Dive Brief:
- Legislation proposed in Virginia with the aim of increasing the amount of third-party generating capacity in Dominion Energy and Appalachian Power’s service areas in the state has been tabled in the House and continued to the next session in the Senate.
- Clean energy groups lobbying for the bill were not able to reach an agreement with the utilities on certain aspects — in particular, a provision to mandate the expansion of distributed generation capacity in Virginia.
- Advanced Energy United’s Eastern Director Kim Jemaine, who led discussions with Dominion, said the negotiations were “quite frustrating.” Dominion Media Relations Manager Aaron Ruby said the utility had “significant concerns” about the legislation that couldn’t be reconciled.
Dive Insight:
“In particular, we were concerned about the infeasibility and cost of increasing the distributed solar carve-out. This would have added hundreds of millions of dollars a year in new costs onto our customers,” Ruby said in an email. “We worked with a number of stakeholders over many weeks to address these concerns, but were unable to reach an agreement.”

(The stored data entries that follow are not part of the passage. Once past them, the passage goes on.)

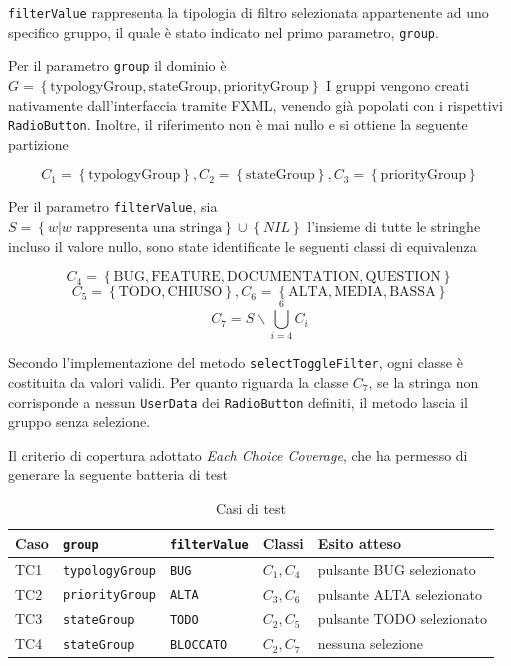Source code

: \noindent\texttt{filterValue} rappresenta la tipologia di filtro selezionata appartenente ad uno specifico
gruppo, il quale è stato indicato nel primo parametro, \texttt{group}.

Per il parametro \texttt{group} il dominio è 
$G = \left\{ \text{typologyGroup}, \text{stateGroup},\text{priorityGroup}\right\}$ 
I gruppi vengono creati nativamente dall'interfaccia tramite FXML, venendo 
già popolati con i rispettivi \texttt{RadioButton}. Inoltre, il riferimento
non è mai nullo e si ottiene la seguente partizione

\noindent$$C_{1} =\left\{\text{typologyGroup}\right\},
C_{2} =\left\{\text{stateGroup}\right\},
C_{3} =\left\{\text{priorityGroup}\right\}$$

\noindent Per il parametro \texttt{filterValue}, sia $S = \left\{ w|w \text{ rappresenta una stringa} \right\}\cup \left\{ \textit{NIL} \right\}$  
l'insieme di tutte le stringhe incluso il valore nullo, sono state identificate
le seguenti classi di equivalenza

\noindent$$C_{4} =\left\{\text{BUG},\text{FEATURE},\text{DOCUMENTATION},\text{QUESTION}\right\}$$
$$C_{5} =\left\{\text{TODO},\text{CHIUSO}\right\},C_{6} =\left\{\text{ALTA},\text{MEDIA},\text{BASSA}\right\}$$
$$C_{7} = S\smallsetminus \bigcup_{i=4}^{6}C_{i}$$

\noindent Secondo l'implementazione del metodo \texttt{selectToggleFilter}, ogni classe è costituita da valori validi.
Per quanto riguarda la classe $C_7$, se la stringa non corrisponde a nessun \texttt{UserData} dei 
\texttt{RadioButton} definiti, il metodo lascia il gruppo senza selezione.

\noindent Il criterio di copertura adottato \textit{Each Choice Coverage}, che ha permesso
di generare la seguente batteria di test

\begin{table}[ht]
  \centering
  \small
  \caption{Casi di test}
  \label{tab:test-selecttogglefilter}
  \begin{tabular}{@{}llllp{4cm}@{}}
    \toprule
    Caso & \texttt{group} & \texttt{filterValue} & Classi & Esito atteso \\
    \midrule
    TC1 & \texttt{typologyGroup} & \texttt{BUG}  & $C_1, C_4$ & pulsante BUG selezionato  \\
    TC2 & \texttt{priorityGroup} & \texttt{ALTA} & $C_3, C_6$ & pulsante ALTA selezionato \\
    TC3 & \texttt{stateGroup}    & \texttt{TODO} & $C_2, C_5$ & pulsante TODO selezionato \\
    TC4 & \texttt{stateGroup} & \texttt{BLOCCATO}  & $C_2, C_7$ & nessuna selezione         \\
    \bottomrule
  \end{tabular}
\end{table}

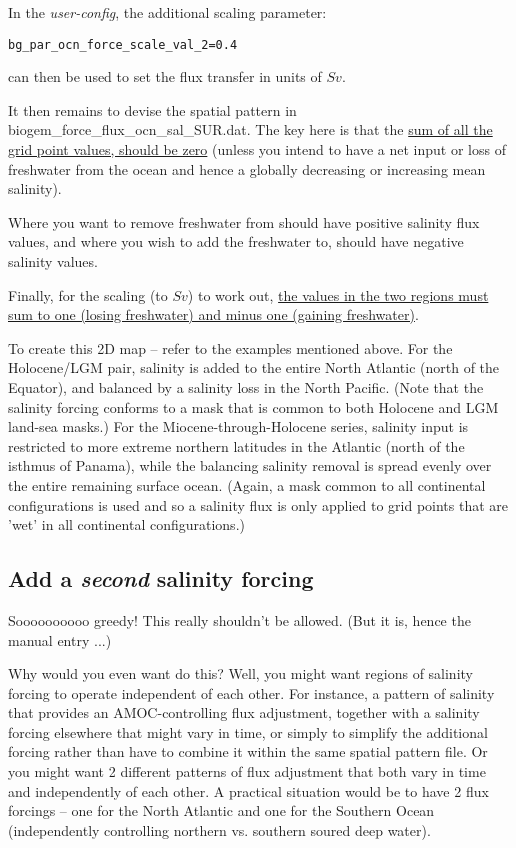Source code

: In the \textit{user-config}, the additional scaling parameter:
\vspace{-1mm}\small\begin{verbatim}
bg_par_ocn_force_scale_val_2=0.4
\end{verbatim}\normalsize\vspace{-1mm}
can then be used to set the flux transfer in units of \(Sv\).

It then remains to devise the spatial pattern in \textsf{\footnotesize biogem\_force\_flux\_ocn\_sal\_SUR.dat}. The key here is that the \uline{sum of all the grid point values, should be zero} (unless you intend to have a net input or loss of freshwater from the ocean and hence a globally decreasing or increasing mean salinity).

Where you want to remove freshwater from should have positive salinity flux values, and where you wish to add the freshwater to, should have negative salinity values.

Finally, for the scaling (to \(Sv\)) to work out, \uline{the values in the two regions must sum to one (losing freshwater) and minus one (gaining freshwater)}.

To create this 2D map -- refer to the examples mentioned above.
For the Holocene/LGM pair, salinity is added to the entire North Atlantic (north of the Equator), and balanced by a salinity loss in the North Pacific. (Note that the salinity forcing conforms to a mask that is common to both Holocene and LGM land-sea masks.) For the Miocene-through-Holocene series, salinity input is restricted to more extreme northern latitudes in the Atlantic (north of the isthmus of Panama), while the balancing salinity removal is spread evenly over the entire remaining surface ocean. (Again, a mask common to all continental configurations is used and so a salinity flux is only applied to grid points that are 'wet' in all continental configurations.)

%
\newpage
\subsection*{Add a \textit{second} salinity forcing}
\vspace{1mm}

Soooooooooo greedy! This really shouldn't be allowed. (But it is, hence the manual entry ...)

Why would you even want do this? Well, you might want regions of salinity forcing to operate independent of each other. For instance, a pattern of salinity that provides an AMOC-controlling flux adjustment, together with a salinity forcing elsewhere that might vary in time, or simply to simplify the additional forcing rather than have to combine it within the same spatial pattern file. Or you might want 2 different patterns of flux adjustment that both vary in time and independently of each other. A practical situation would be to have 2 flux forcings -- one for the North Atlantic and one for the Southern Ocean (independently controlling northern vs. southern soured deep water).

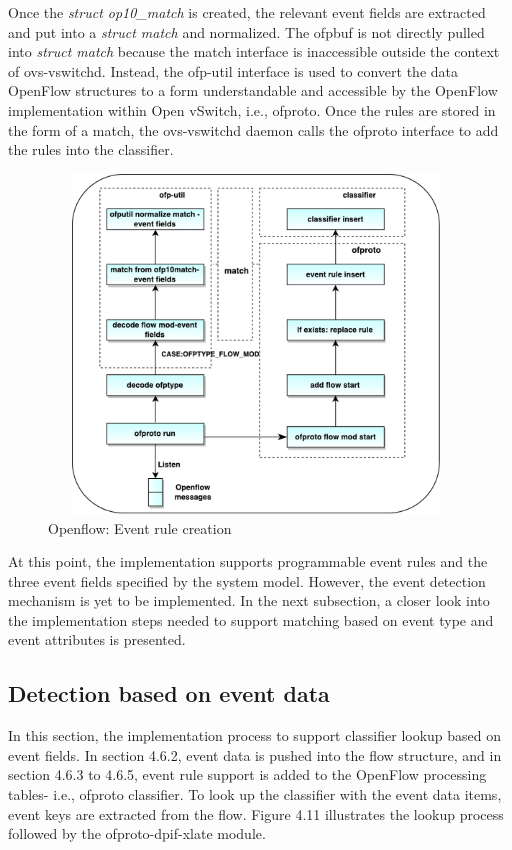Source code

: Once the \textit{struct op10_match} is created, the relevant event fields are extracted and put into a \textit{struct match} and normalized. The ofpbuf is not directly pulled into \textit{struct match} because the match interface is inaccessible outside the context of ovs-vswitchd. Instead, the ofp-util interface is used to convert the data OpenFlow structures to a form understandable and accessible by the OpenFlow implementation within Open vSwitch, i.e., ofproto. Once the rules are stored in the form of a match, the ovs-vswitchd daemon calls the ofproto interface to add the rules into the classifier.

\begin{figure}[H]
 \centering
 \caption{Openflow: Event rule creation}
 \includegraphics[height=9cm,width=11cm]{ruleinsert01.pdf}
\end{figure}

At this point, the implementation supports programmable event rules and the three event fields specified by the system model. However, the event detection mechanism is yet to be implemented. In the next subsection, a closer look into the implementation steps needed to support matching based on event type and event attributes is presented.

\subsection{Detection based on event data}
In this section, the implementation process to support classifier lookup based on event fields. In section 4.6.2, event data is pushed into the flow structure, and in section 4.6.3 to 4.6.5, event rule support is added to the OpenFlow processing tables- i.e., ofproto classifier. To look up the classifier with the event data items, event keys are extracted from the flow. Figure 4.11 illustrates the lookup process followed by the ofproto-dpif-xlate module.

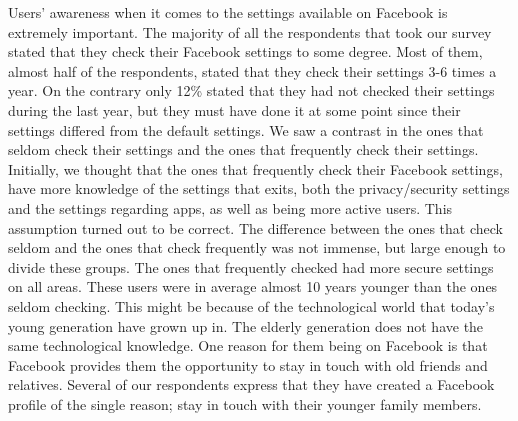 Users' awareness when it comes to the settings available on Facebook is extremely important. The majority of all the respondents that took our survey stated that they check their Facebook settings to some degree. Most of them, almost half of the respondents, stated that they check their settings 3-6 times a year. On the contrary only 12\% stated that they had not checked their settings during the last year, but they must have done it at some point since their settings differed from the default settings. We saw a contrast in the ones that seldom check their settings and the ones that frequently check their settings. Initially, we 
thought that the ones that frequently check their Facebook settings, have more knowledge of the settings that exits, both the privacy/security settings and the settings regarding apps, as well as being more active users. This assumption turned out to be correct. The difference between the ones that check seldom and the ones that check frequently was not immense, but large enough to divide these groups. The ones that frequently checked had more secure settings on all areas. These users were in average almost 10 years younger than the ones seldom checking. This might be because of the technological world that today's young generation have grown up in. The elderly generation does not have the same technological knowledge. One reason for them being on Facebook is that Facebook provides them the opportunity to stay in touch with old friends and relatives. Several of our respondents express that they have created a Facebook profile of the single reason; stay in touch with their younger family members.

Jemaine said she believed Dominion to be negotiating in “bad faith,” and that the utility had failed to supply documentation to support concerns it raised to her about aspects of the bill including the distributed generation carve-out. The carve-out would mandate Dominion use distributed generation to meet 5% of its annual renewable portfolio standard requirements, an increase from the current 1% mandate.

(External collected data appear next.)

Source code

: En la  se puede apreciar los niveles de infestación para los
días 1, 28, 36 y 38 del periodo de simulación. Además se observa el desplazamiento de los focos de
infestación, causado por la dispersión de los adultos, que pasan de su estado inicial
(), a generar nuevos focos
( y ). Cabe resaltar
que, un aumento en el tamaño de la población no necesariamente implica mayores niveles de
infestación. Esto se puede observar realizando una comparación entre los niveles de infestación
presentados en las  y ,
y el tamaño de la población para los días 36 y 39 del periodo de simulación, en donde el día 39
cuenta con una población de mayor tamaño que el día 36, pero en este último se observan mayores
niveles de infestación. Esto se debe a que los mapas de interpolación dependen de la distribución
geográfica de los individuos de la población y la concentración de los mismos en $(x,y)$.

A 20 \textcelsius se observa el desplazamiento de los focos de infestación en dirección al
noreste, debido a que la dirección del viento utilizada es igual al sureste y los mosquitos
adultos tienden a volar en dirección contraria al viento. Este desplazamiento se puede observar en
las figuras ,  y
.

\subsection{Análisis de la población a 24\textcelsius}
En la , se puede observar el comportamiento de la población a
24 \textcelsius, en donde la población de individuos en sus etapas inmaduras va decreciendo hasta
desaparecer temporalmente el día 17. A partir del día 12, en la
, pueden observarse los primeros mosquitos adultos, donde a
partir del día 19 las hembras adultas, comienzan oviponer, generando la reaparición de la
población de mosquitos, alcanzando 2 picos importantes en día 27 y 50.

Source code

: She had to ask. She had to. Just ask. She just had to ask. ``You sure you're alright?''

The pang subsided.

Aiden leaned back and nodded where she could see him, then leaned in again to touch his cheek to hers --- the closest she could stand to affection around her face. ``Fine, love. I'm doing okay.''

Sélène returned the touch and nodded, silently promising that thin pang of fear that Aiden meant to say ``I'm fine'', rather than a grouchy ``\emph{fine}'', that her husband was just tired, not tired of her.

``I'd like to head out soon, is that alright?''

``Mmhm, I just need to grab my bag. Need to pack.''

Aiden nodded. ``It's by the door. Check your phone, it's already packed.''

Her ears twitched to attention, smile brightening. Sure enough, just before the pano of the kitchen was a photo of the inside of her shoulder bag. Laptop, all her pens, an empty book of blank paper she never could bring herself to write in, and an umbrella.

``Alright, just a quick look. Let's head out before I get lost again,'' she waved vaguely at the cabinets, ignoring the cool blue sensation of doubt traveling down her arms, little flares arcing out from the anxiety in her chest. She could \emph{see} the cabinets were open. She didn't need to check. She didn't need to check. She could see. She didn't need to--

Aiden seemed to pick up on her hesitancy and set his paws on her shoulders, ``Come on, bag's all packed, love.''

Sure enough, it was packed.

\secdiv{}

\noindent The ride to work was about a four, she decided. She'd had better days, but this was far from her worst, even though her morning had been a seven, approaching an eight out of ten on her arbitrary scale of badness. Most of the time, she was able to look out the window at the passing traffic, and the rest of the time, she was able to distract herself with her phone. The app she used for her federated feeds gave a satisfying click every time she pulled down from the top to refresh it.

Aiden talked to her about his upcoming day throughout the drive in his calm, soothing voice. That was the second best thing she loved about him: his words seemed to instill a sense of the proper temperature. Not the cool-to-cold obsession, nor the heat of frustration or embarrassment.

“According to them, they were having difficulties meeting the 1% target, and were obviously concerned about expanding that target. So we looked at compliance filings and found that for the last two [filings], they did not have any difficulty meeting that target and did not have to make any deficiency payments,” she said.

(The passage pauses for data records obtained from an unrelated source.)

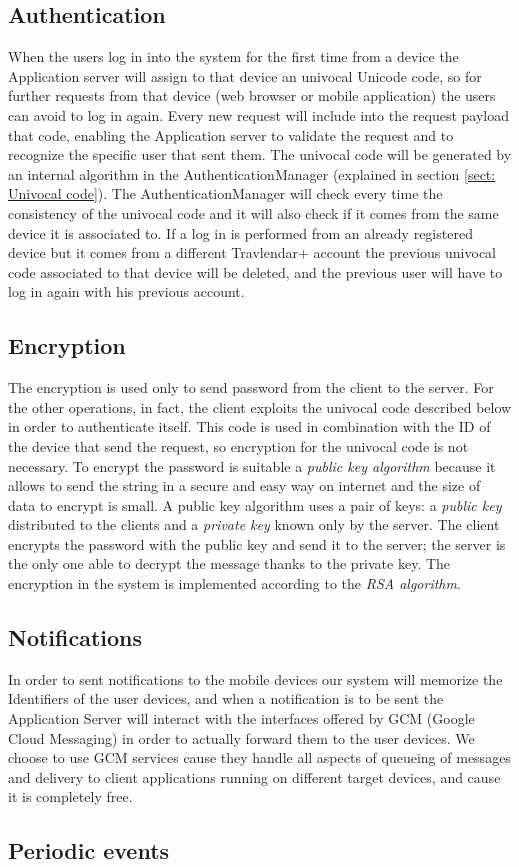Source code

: \subsection{Authentication}
When the users log in into the system for the first time from a device the Application server will assign to that device an univocal Unicode code, so for further requests from that device (web browser or mobile application) the users can avoid to log in again. Every new request will include into the request payload that code, enabling the Application server to validate the request and to recognize the specific user that sent them. The univocal code will be generated by an internal algorithm in the AuthenticationManager (explained in section \ref{sect: Univocal code}). The AuthenticationManager will check every time the consistency of the univocal code and it will also check if it comes from the same device it is associated to.
If a log in is performed from an already registered device but it comes from a different Travlendar+ account the previous univocal code associated to that device will be deleted, and the previous user will have to log in again with his previous account.

\subsection{Encryption}
The encryption is used only to send password from the client to the server. For the other operations, in fact, the client exploits the univocal code described below in order to authenticate itself. This code is used in combination with the ID of the device that send the request, so encryption for the univocal code is not necessary.
To encrypt the password is suitable a \textit{public key algorithm} because it allows to send the string in a secure and easy way on internet and the size of data to encrypt is small.
A public key algorithm uses a pair of keys: a \textit{public key} distributed to the clients and a \textit{private key} known only by the server.
The client encrypts the password with the public key and send it to the server; the server is the only one able to decrypt the message thanks to the private key.
The encryption in the system is implemented according to the \textit{RSA algorithm}.

\subsection{Notifications}
In order to sent notifications to the mobile devices our system will memorize the Identifiers of the user devices, and when a notification is to be sent the Application Server will interact with the interfaces offered by GCM (Google Cloud Messaging) in order to actually forward them to the user devices. We choose to use GCM services cause they handle all aspects of queueing of messages and delivery to client applications running on different target devices, and cause it is completely free.

\subsection{Periodic events}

Jemaine said the negotiators asked Dominion to provide them with its assessment of the state’s distributed generation market, as well as the utility calculations associated with its estimates of hundreds of millions in potential deficiency payments that it said would result from the carve-out, but had yet to receive that information.
Ruby did not provide the associated assessments upon request from Utility Dive, but said Dominion’s “core mission is providing reliable, affordable and increasingly clean energy to our customers …. [which] guides our thinking on all major public policy issues.”
“We look forward to continuing the dialogue,” he said in reference to the legislation.
The House of Delegates version, HB638, was tabled by unanimous vote on Feb. 8. On Feb. 5, the Senate version, SB230, was continued to the 2025 session by a unanimous vote in the Commerce and Labor committee.
When the bill is taken up again, it will be considered by the legislature’s Commission on Electric Utility Regulation. Jemaine and Southern Environmental Law Center attorney Josephus Allmond, who also worked on negotiating the legislation, said they hope that venue will provide an opportunity for the bill to stand on its merits.
The bill was sent to that commission “amid concerns that the changes we were making were consequential ones that deserved more than a ten minute hearing,” said Allmond. “We're actually excited about continuing to make our case there that there's plenty of renewable energy certificates available out there for distributed projects.”
Allmond said that he thinks once the bill has been reviewed by the commission, it can return to the Senate in a form that “everyone feels more comfortable with.”
Jemaine said that the bill’s advocates “have all of the data to show that the [distributed generation] carve-out is primed for expansion,” and she hopes that the commission “is a place where we can discuss this issue further and make our argument.”
“I think we have all the information on our side, it's just about whether or not that commission is actually used as an offseason space to further energy legislation,” she said. “Obviously, the downside is that that may not come to fruition, and it’s just a place where bills go to die. And I hope that's not the case.”